- Map of northern Vermont with VT 118 highlighted in red

Route information
- Maintained by VTrans
- Length: 28.549 mi (45.945 km)

Major junctions
- South end: VT 100 in Eden
- North end: VT 108 in Berkshire

Location
- Country: United States
- State: Vermont
- Counties: Lamoille, Franklin

Highway system
- State highways in Vermont;
| ← VT 117 |  | → VT 119 |

= Vermont Route 118 =

Highway in Vermont

Vermont Route 118 (VT 118) is a state highway in the U.S. state of Vermont. The highway runs 28.549 mi from VT 100 in Eden north to VT 108 in Berkshire. VT 118 connects several towns in northern Lamoille County and eastern Franklin County, including the covered bridge-rich town of Montgomery. The town of Berkshire maintains the highway north of VT 105.

==Route description==
VT 118 begins at VT 100 in the town of Eden. The highway heads north along two-lane Belvidere Road, which crosses the Frying Pan River as the route follows the stream to its source, a mountain pass in which the highway intersects the Long Trail.
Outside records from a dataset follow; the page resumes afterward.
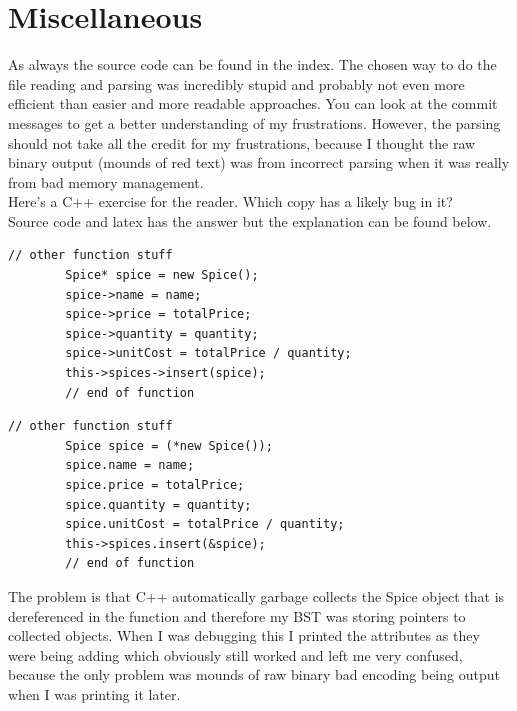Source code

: \documentclass[letterpaper, 10pt]{article}
\begin{document}
\section{Miscellaneous}
As always the source code can be found in the index. The chosen way to do the file
reading and parsing was incredibly stupid and probably not even more efficient than
easier and more readable approaches. You can look at the commit messages to 
get a better understanding of my frustrations. However, the parsing should not take
all the credit for my frustrations, because I thought the raw binary output (mounds of red text)
was from incorrect parsing when it was really from bad memory management.\\
\newline
Here's a C++ exercise for the reader. Which copy has a likely bug in it? \\
Source code and latex has the answer but the explanation can be found below.
\begin{lstlisting}[]
        // other function stuff
        Spice* spice = new Spice();
        spice->name = name;
        spice->price = totalPrice;
        spice->quantity = quantity;
        spice->unitCost = totalPrice / quantity;
        this->spices->insert(spice);
        // end of function
\end{lstlisting}

\begin{lstlisting}[]
        // other function stuff
        Spice spice = (*new Spice()); 
        spice.name = name;
        spice.price = totalPrice;
        spice.quantity = quantity;
        spice.unitCost = totalPrice / quantity;
        this->spices.insert(&spice);
        // end of function
\end{lstlisting}
The problem is that C++ automatically garbage collects the Spice object that is
dereferenced in the function and therefore my BST was storing pointers to collected objects. 
When I was debugging this I printed the attributes as they were being adding which obviously still worked
and left me very confused, because the only problem was mounds of raw binary bad encoding being output
when I was printing it later.
\end{document}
VT 118 descends west to Belvidere Pond, one of the headwaters sources of the North Branch Lamoille River, and crosses the pond's outlet immediately before entering the town of Belvidere. The highway crosses Calavale Brook and the North Branch proper at the T-intersection of Belvidere Corners, where VT 109 continues west while VT 118 turns north. VT 118 follows the North Branch to its source and crosses the Lamoille-Franklin county line and enters the town of Montgomery just north of the source of the Trout River. The highway follows the river north, crosses Pacific Brook, and passes near the Hectorville Covered Bridge and the Hutchins Covered Bridge in the namesake hamlets.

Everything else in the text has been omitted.